Collected data:
━━━━━━━━━━━━━━━━
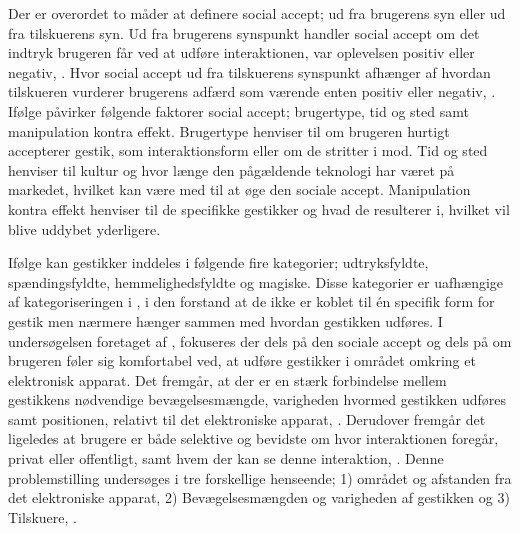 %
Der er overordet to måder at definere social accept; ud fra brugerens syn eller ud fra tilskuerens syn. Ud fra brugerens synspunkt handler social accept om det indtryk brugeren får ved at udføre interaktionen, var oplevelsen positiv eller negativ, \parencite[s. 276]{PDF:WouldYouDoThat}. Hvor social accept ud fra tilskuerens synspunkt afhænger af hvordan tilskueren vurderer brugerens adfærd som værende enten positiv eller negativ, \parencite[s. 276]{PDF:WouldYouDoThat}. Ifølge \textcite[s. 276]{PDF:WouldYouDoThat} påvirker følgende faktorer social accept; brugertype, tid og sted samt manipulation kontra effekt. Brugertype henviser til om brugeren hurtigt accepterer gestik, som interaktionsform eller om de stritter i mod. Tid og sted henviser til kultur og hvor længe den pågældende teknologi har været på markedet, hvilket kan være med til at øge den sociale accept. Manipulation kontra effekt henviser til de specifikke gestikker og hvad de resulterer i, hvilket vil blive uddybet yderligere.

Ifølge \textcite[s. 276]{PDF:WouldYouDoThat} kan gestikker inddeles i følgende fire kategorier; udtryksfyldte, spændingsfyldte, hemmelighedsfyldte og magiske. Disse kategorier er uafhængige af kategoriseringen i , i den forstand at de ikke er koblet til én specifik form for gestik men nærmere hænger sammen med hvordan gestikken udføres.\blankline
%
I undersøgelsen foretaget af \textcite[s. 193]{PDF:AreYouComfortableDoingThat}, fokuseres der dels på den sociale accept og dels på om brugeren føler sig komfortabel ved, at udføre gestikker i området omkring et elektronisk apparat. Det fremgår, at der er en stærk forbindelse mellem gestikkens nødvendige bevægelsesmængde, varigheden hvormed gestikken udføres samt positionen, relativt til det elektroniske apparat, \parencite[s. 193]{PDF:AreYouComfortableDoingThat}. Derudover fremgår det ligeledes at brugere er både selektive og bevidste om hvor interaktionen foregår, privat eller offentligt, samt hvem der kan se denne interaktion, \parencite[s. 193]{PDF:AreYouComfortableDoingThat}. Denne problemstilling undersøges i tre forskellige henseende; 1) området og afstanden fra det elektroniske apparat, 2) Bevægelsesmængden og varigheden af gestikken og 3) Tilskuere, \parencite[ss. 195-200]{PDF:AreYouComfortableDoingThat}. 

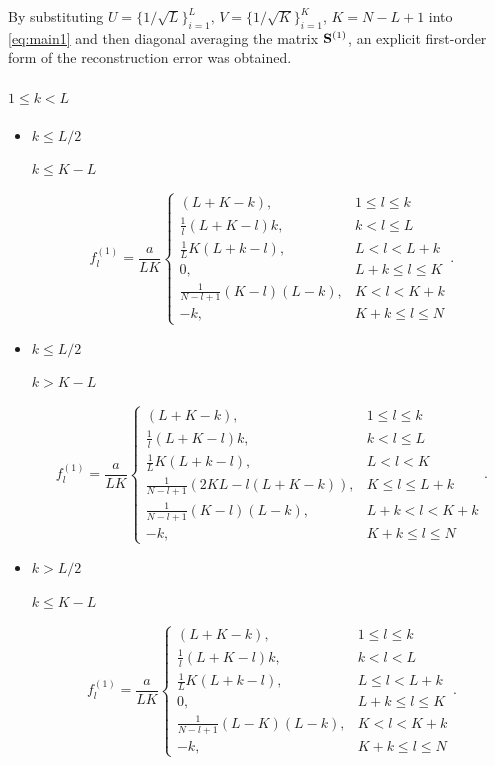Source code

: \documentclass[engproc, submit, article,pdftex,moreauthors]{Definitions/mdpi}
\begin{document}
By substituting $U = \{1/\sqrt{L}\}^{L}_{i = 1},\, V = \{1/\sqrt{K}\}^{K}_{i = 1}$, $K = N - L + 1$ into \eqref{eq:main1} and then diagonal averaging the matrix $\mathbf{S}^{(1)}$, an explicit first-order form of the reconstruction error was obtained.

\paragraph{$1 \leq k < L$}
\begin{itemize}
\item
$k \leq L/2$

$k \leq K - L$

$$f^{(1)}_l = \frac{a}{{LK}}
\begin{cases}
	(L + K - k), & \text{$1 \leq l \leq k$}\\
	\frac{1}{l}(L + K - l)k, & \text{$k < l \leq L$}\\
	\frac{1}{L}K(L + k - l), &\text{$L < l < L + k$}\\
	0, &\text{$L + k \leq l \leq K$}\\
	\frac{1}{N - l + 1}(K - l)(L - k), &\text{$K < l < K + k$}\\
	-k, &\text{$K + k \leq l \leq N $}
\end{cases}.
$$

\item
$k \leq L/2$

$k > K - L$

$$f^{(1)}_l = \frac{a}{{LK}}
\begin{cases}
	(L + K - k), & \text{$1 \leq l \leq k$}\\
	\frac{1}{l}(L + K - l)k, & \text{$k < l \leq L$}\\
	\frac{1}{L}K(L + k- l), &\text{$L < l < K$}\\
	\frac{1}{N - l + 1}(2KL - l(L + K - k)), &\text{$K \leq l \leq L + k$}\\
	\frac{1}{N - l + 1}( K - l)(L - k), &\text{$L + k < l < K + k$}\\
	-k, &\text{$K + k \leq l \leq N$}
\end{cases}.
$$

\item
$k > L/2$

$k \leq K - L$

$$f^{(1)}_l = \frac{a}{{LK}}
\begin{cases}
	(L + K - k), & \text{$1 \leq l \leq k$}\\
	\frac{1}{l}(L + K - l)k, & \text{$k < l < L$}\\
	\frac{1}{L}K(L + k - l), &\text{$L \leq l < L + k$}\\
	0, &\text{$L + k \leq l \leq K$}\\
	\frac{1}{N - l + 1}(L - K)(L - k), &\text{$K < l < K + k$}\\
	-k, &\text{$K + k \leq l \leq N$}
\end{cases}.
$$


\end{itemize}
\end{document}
━━━━━━━━━━━━━━━━
▶ _Exercise prompt_: Print every record above exactly, with no pictures.

▶ _Reply_:
 %
Der er overordet to måder at definere social accept; ud fra brugerens syn eller ud fra tilskuerens syn. Ud fra brugerens synspunkt handler social accept om det indtryk brugeren får ved at udføre interaktionen, var oplevelsen positiv eller negativ, \parencite[s. 276]{PDF:WouldYouDoThat}. Hvor social accept ud fra tilskuerens synspunkt afhænger af hvordan tilskueren vurderer brugerens adfærd som værende enten positiv eller negativ, \parencite[s. 276]{PDF:WouldYouDoThat}. Ifølge \textcite[s. 276]{PDF:WouldYouDoThat} påvirker følgende faktorer social accept; brugertype, tid og sted samt manipulation kontra effekt. Brugertype henviser til om brugeren hurtigt accepterer gestik, som interaktionsform eller om de stritter i mod. Tid og sted henviser til kultur og hvor længe den pågældende teknologi har været på markedet, hvilket kan være med til at øge den sociale accept. Manipulation kontra effekt henviser til de specifikke gestikker og hvad de resulterer i, hvilket vil blive uddybet yderligere.

Ifølge \textcite[s. 276]{PDF:WouldYouDoThat} kan gestikker inddeles i følgende fire kategorier; udtryksfyldte, spændingsfyldte, hemmelighedsfyldte og magiske. Disse kategorier er uafhængige af kategoriseringen i , i den forstand at de ikke er koblet til én specifik form for gestik men nærmere hænger sammen med hvordan gestikken udføres.\blankline
%
I undersøgelsen foretaget af \textcite[s. 193]{PDF:AreYouComfortableDoingThat}, fokuseres der dels på den sociale accept og dels på om brugeren føler sig komfortabel ved, at udføre gestikker i området omkring et elektronisk apparat. Det fremgår, at der er en stærk forbindelse mellem gestikkens nødvendige bevægelsesmængde, varigheden hvormed gestikken udføres samt positionen, relativt til det elektroniske apparat, \parencite[s. 193]{PDF:AreYouComfortableDoingThat}. Derudover fremgår det ligeledes at brugere er både selektive og bevidste om hvor interaktionen foregår, privat eller offentligt, samt hvem der kan se denne interaktion, \parencite[s. 193]{PDF:AreYouComfortableDoingThat}. Denne problemstilling undersøges i tre forskellige henseende; 1) området og afstanden fra det elektroniske apparat, 2) Bevægelsesmængden og varigheden af gestikken og 3) Tilskuere, \parencite[ss. 195-200]{PDF:AreYouComfortableDoingThat}. 

Source code

: \documentclass[engproc, submit, article,pdftex,moreauthors]{Definitions/mdpi}
\begin{document}
By substituting $U = \{1/\sqrt{L}\}^{L}_{i = 1},\, V = \{1/\sqrt{K}\}^{K}_{i = 1}$, $K = N - L + 1$ into \eqref{eq:main1} and then diagonal averaging the matrix $\mathbf{S}^{(1)}$, an explicit first-order form of the reconstruction error was obtained.

\paragraph{$1 \leq k < L$}
\begin{itemize}
\item
$k \leq L/2$

$k \leq K - L$

$$f^{(1)}_l = \frac{a}{{LK}}
\begin{cases}
	(L + K - k), & \text{$1 \leq l \leq k$}\\
	\frac{1}{l}(L + K - l)k, & \text{$k < l \leq L$}\\
	\frac{1}{L}K(L + k - l), &\text{$L < l < L + k$}\\
	0, &\text{$L + k \leq l \leq K$}\\
	\frac{1}{N - l + 1}(K - l)(L - k), &\text{$K < l < K + k$}\\
	-k, &\text{$K + k \leq l \leq N $}
\end{cases}.
$$

\item
$k \leq L/2$

$k > K - L$

$$f^{(1)}_l = \frac{a}{{LK}}
\begin{cases}
	(L + K - k), & \text{$1 \leq l \leq k$}\\
	\frac{1}{l}(L + K - l)k, & \text{$k < l \leq L$}\\
	\frac{1}{L}K(L + k- l), &\text{$L < l < K$}\\
	\frac{1}{N - l + 1}(2KL - l(L + K - k)), &\text{$K \leq l \leq L + k$}\\
	\frac{1}{N - l + 1}( K - l)(L - k), &\text{$L + k < l < K + k$}\\
	-k, &\text{$K + k \leq l \leq N$}
\end{cases}.
$$

\item
$k > L/2$

$k \leq K - L$

$$f^{(1)}_l = \frac{a}{{LK}}
\begin{cases}
	(L + K - k), & \text{$1 \leq l \leq k$}\\
	\frac{1}{l}(L + K - l)k, & \text{$k < l < L$}\\
	\frac{1}{L}K(L + k - l), &\text{$L \leq l < L + k$}\\
	0, &\text{$L + k \leq l \leq K$}\\
	\frac{1}{N - l + 1}(L - K)(L - k), &\text{$K < l < K + k$}\\
	-k, &\text{$K + k \leq l \leq N$}
\end{cases}.
$$


\end{itemize}
\end{document}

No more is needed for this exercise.